Seeing Machines needed a smart, robust system that could help make sense of all that data, presented back to the user in a digestible way.

They had started building their own digital platform internally but needed help to implement a modern product design and development approach to get the right information, in a better way, to users.

03.The engagment

Then we got a ticket to the party.

Seeing Machines initially reached out to us plug some holes in their development team, however we were soon trusted to reimagine their digital solution.

We embedded our digital team into Seeing Machines to design an approach that would allow for incremental change to the product development process over time. Our product team of agile coaches, experience designers and developers, worked in partnership with Seeing Machines to apply a modern product design and development approach to their web application that connects to Seeing Machines tech.

Our agile coaches helped Seeing Machines plan work and understand upcoming issues. Our designers helped focus attention on user needs and create end-to-end solutions that customers would love. And our developers installed design systems and new testing practices that drastically improved developer output.

04.Solution design

Aye aye Capt'n

We underpinned the project with Agile methodology. Using product storyboarding techniques we created a new product roadmap, outlining where the project was up to and what was still left to build. With a new delivery date set to suit the reality of the work remaining, feature groups were established in Jira as epics and features broken down into key components, with a process established to first design a feature, before then building it in the following sprint.

The new Seeing Machines User Interface
05.The finer details

Let’s talk tech for a sec.

Our design team completely reworked the interface design, focusing on key areas such as access management, visualisation and complex multi-step forms received special attention to address key customer research findings from early user testing. The team created interactive wireframes to display functionality we then transferred the assets to developers in a seamless way. A design system was deployed, improving the seamless and perpetual flow from design to development and transforming the efficiency of the entire project.

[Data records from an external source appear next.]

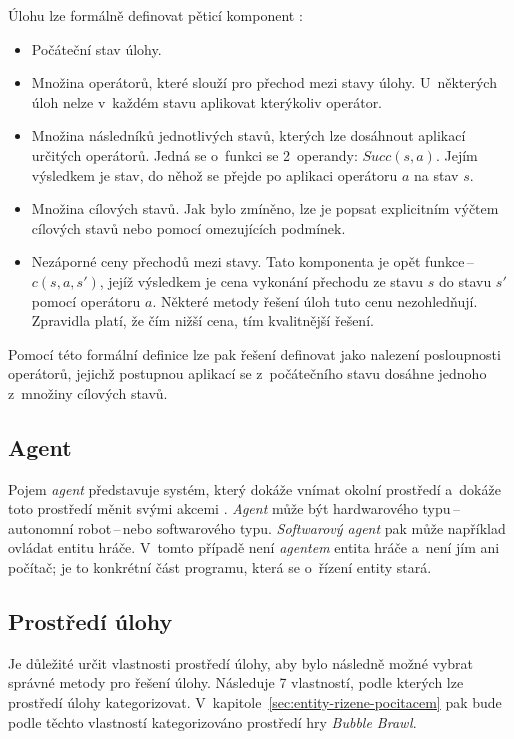 Úlohu lze formálně definovat pěticí komponent \cite{AI_Russel_Norvig}:
\begin{itemize}
    \item Počáteční stav úlohy.
    \item Množina operátorů, které slouží pro přechod mezi stavy úlohy. U~některých úloh nelze v~každém stavu aplikovat kterýkoliv operátor.
    \item Množina následníků jednotlivých stavů, kterých lze dosáhnout aplikací určitých operátorů. Jedná se o~funkci se 2~operandy: ${Succ(s, a)}$. Jejím výsledkem je stav, do něhož se přejde po aplikaci operátoru $a$ na stav $s$.
    \item Množina cílových stavů. Jak bylo zmíněno, lze je popsat explicitním výčtem cílových stavů nebo pomocí omezujících podmínek.
    \item Nezáporné ceny přechodů mezi stavy. Tato komponenta je opět funkce\,--\,${c(s, a, s')}$, jejíž výsledkem je cena vykonání přechodu ze stavu $s$ do stavu $s'$ pomocí operátoru $a$. Některé metody řešení úloh tuto cenu nezohledňují. Zpravidla platí, že čím nižší cena, tím kvalitnější řešení.
\end{itemize}
Pomocí této formální definice lze pak řešení definovat jako nalezení posloupnosti operátorů, jejichž postupnou aplikací se z~počátečního stavu dosáhne jednoho z~množiny cílových stavů.

\subsection*{Agent}

Pojem \emph{agent} představuje systém, který dokáže vnímat okolní prostředí a~dokáže toto prostředí měnit svými akcemi \cite{AI_Ertel, AI_Russel_Norvig}. \emph{Agent} může být hardwarového typu\,--\,autonomní robot\,--\,nebo softwarového typu. \emph{Softwarový agent} pak může například ovládat entitu hráče. V~tomto případě není \emph{agentem} entita hráče a~není jím ani počítač; je to konkrétní část programu, která se o~řízení entity stará.

\subsection*{Prostředí úlohy}

Je důležité určit vlastnosti prostředí úlohy, aby bylo následně možné vybrat správné metody pro řešení úlohy. Následuje 7 vlastností, podle kterých lze prostředí úlohy kategorizovat. V~kapitole~\ref{sec:entity-rizene-pocitacem} pak bude podle těchto vlastností kategorizováno prostředí hry \emph{Bubble Brawl}.

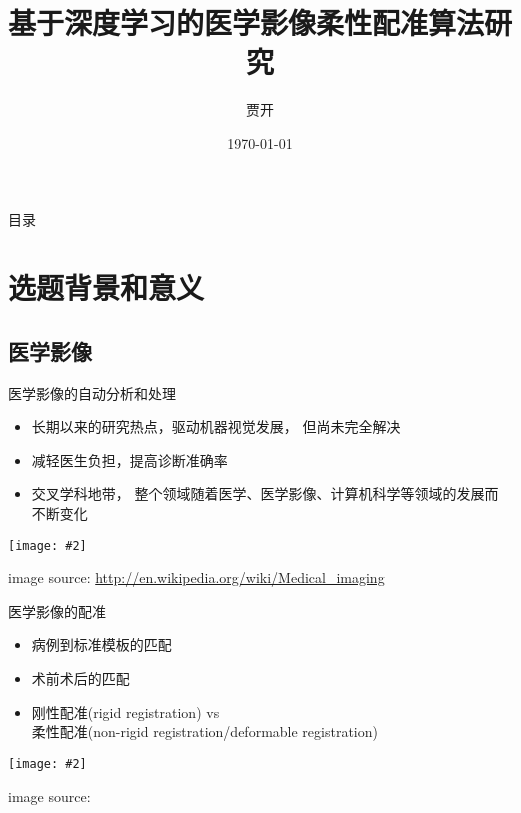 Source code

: \documentclass {beamer}
\title{基于深度学习的医学影像柔性配准算法研究}
\author {贾开}
\institute {清华大学}
\date{\today}
\newcommand{\addgraph}[2]{\begin{center}
\texttt{[image: \#2]}\end{center}}
\begin{document}



\begin{frame}{目录}
    \tableofcontents
\end{frame}

\section{选题背景和意义}

\subsection{医学影像}

\begin{frame}{医学影像的自动分析和处理}
    \begin{itemize}
        \item 长期以来的研究热点，驱动机器视觉发展，
            但尚未完全解决
        \item 减轻医生负担，提高诊断准确率
        \item 交叉学科地带，
            整个领域随着医学、医学影像、计算机科学等领域的发展而不断变化
    \end{itemize}
    \addgraph{0.3}{res/mi-concept.jpg}
    \tiny{image source:
        \url{http://en.wikipedia.org/wiki/Medical\_imaging}}
\end{frame}


\begin{frame}{医学影像的配准}
    \begin{itemize}
        \item 病例到标准模板的匹配
        \item 术前术后的匹配
        \item 刚性配准(rigid registration) vs \\
            柔性配准(non-rigid
            registration/deformable registration)
    \end{itemize}
    \addgraph{0.5}{res/example-brain.png}
    \tiny{image source: \cite{shen2007image}}
\end{frame}
\end{document}
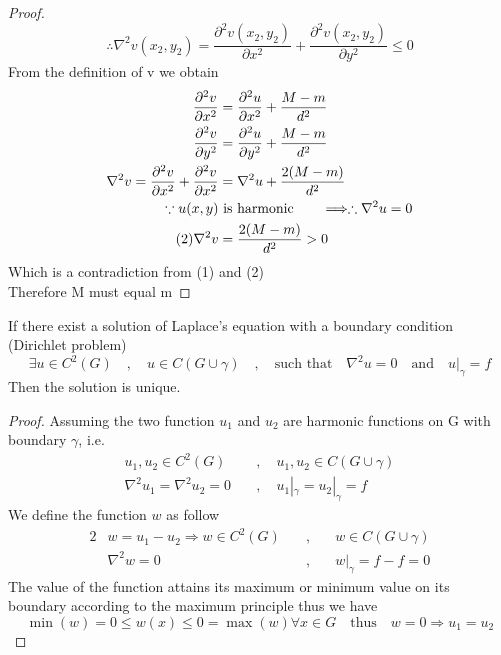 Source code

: \documentclass[]{article}
\begin{document}
\begin{proof}
\[    \]
    \setcounter{equation}{0}
    \begin{equation}
        \therefore  \nabla^2 v(x_2,y_2) =  \frac{\partial^2 v(x_2,y_2)}{\partial x^2}+\frac{\partial^2 v(x_2,y_2)}{\partial y^2} \leq 0
    \end{equation}
    From the definition of v we obtain
    \begin{align*}
        \frac{\partial^2 v}{\partial x^2} &= \frac{\partial^2 u}{\partial x^2} + \frac{M-m}{d^2}
        \\
        \frac{\partial^2 v}{\partial y^2} &= \frac{\partial^2 u}{\partial y^2} + \frac{M-m}{d^2}
        \\
        \nabla^2 v = \frac{\partial^2 v}{\partial x^2} + \frac{\partial^2 v}{\partial x^2} &= \nabla^2 u + \frac{2(M-m)}{d^2}
        \\
        \because u(x,y) &\text{ is harmonic}\quad\quad \Longrightarrow \therefore \nabla^2 u = 0
        \\\tag{2}
        \nabla^2 v &= \frac{2(M-m)}{d^2} > 0 
    \end{align*}
    Which is a contradiction from (1) and (2)
    \\
    Therefore M must equal m 
\end{proof}
\begin{theorem}
    If there exist a solution of Laplace's equation 
    with a boundary condition (Dirichlet problem)
    \[
    \exists u \in C^2(G) \quad,\quad u \in C(G \cup \gamma) \quad,\quad \text{such that} \quad \nabla^2 u =0 \quad \text{and} \quad u|_\gamma = f
    \]
    Then the solution is unique.
\end{theorem}
\begin{proof}
Assuming the two function $u_1$ and $u_2$ are harmonic functions on G with boundary $\gamma$, i.e. 
\begin{align*}
    u_1 ,u_2 \in C^2(G) \quad&,\quad u_1 , u_2 \in C(G \cup \gamma)
    \\
    \nabla^2 u_1 = \nabla^2 u_2 =0 \quad&,\quad u_1|_\gamma = u_2|_\gamma = f    
\end{align*}
We define the function $w$ as follow
\begin{alignat*}{2}
    &w = u_1-u_2 \Rightarrow w\in C^2(G) \quad&,\quad &w \in C(G \cup \gamma)
    \\
    &\nabla^2 w =0 \quad&,\quad &w|_\gamma = f-f = 0
\end{alignat*}
The value of the function attains its maximum or minimum value on its boundary according to the maximum principle thus we have
\[
    \min(w) = 0 \leq w(x) \leq 0= \max(w) \forall x \in G \quad \text{thus} \quad w = 0 \Rightarrow u_1 = u_2     
\]
\end{proof}
\end{document}
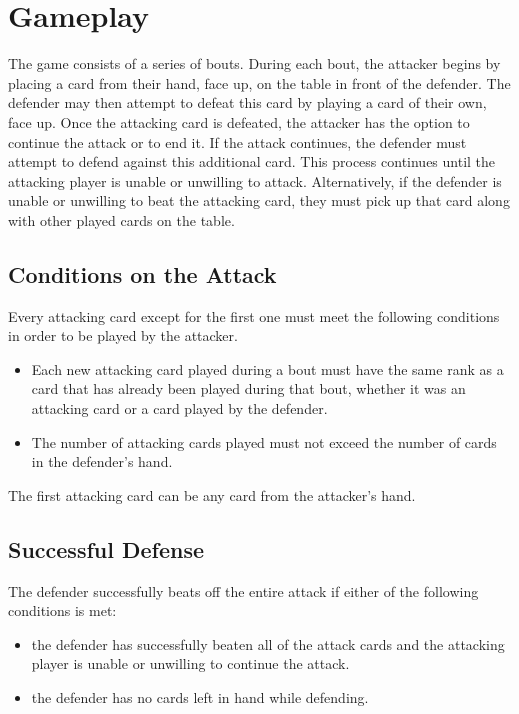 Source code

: \section{Gameplay}
The game consists of a series of bouts. During each bout, the attacker begins by placing a card from their hand, face up, on the table in front of the defender. The defender may then attempt to defeat this card by playing a card of their own, face up. Once the attacking card is defeated, the attacker has the option to continue the attack or to end it. If the attack continues, the defender must attempt to defend against this additional card. This process continues until the attacking player is unable or unwilling to attack. Alternatively, if the defender is unable or unwilling to beat the attacking card, they must pick up that card along with other played cards on the table.

\subsection{Conditions on the Attack}
\label{attackconditions}
Every attacking card except for the first one must meet the following conditions in order to be played by the attacker.

\begin{itemize}
    \item Each new attacking card played during a bout must have the same rank as a card that has already been played during that bout, whether it was an attacking card or a card played by the defender.
    \item The number of attacking cards played must not exceed the number of cards in the defender's hand.
\end{itemize}
The first attacking card can be any card from the attacker's hand.

\subsection{Successful Defense}
The defender successfully beats off the entire attack if either of the following conditions is met:
\begin{itemize}
    \item the defender has successfully beaten all of the attack cards and the attacking player is unable or unwilling to continue the attack.
    \item the defender has no cards left in hand while defending.
\end{itemize}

One of the key challenges was the immense volume of data to deal with. The large amounts of video footage coming in every second from all around the globe needs to be stored, recalled instantly, and visualised with the utmost consideration for prioritisation and drill-down-ability.

If a driver is falling asleep, his or her safety quite literally depends on this design work and the efficiencies it created.

From a build perspective, our developers integrated early into the Seeing Machines team. We focused on first changing the theming approach, introducing reusable components and a set of standards for building up pages. As the component library was built up, a living style guide was created, allowing developers to visualise all components available in the platform and simply ‘repurpose’ them into any new feature being built. This approach built up large savings in execution time for new features, allowing focus to be shifted onto other key areas in preparation for the product to be released to market.

06.Outcomes that matter to humans

Big impact.

Alongside the design and development of the Guardian Live software, Seeing Machines engaged us for one extra gig - to map out their Aftermarket service offering. The objective was to work out how they currently delivered value to their customers, and how they might improve that service delivery in the future. With open books, we viewed the organisation. We unpacked every single interaction at every single touch point for every single user. This service ecosystem mapping allowed us to identify key pain points and take a human-centred approach to the design process

This process has transformed Seeing Machines’ digital ecosystem. To date, Seeing Machines’ Guardian system has tracked over 8 billion kilometres of driving, and detected more than 11 million distraction events in this time. Just in the last 12 months of use there’s been more than 230,000 fatigue interventions rolled out to drivers. To say this one is having an impact is an understatement.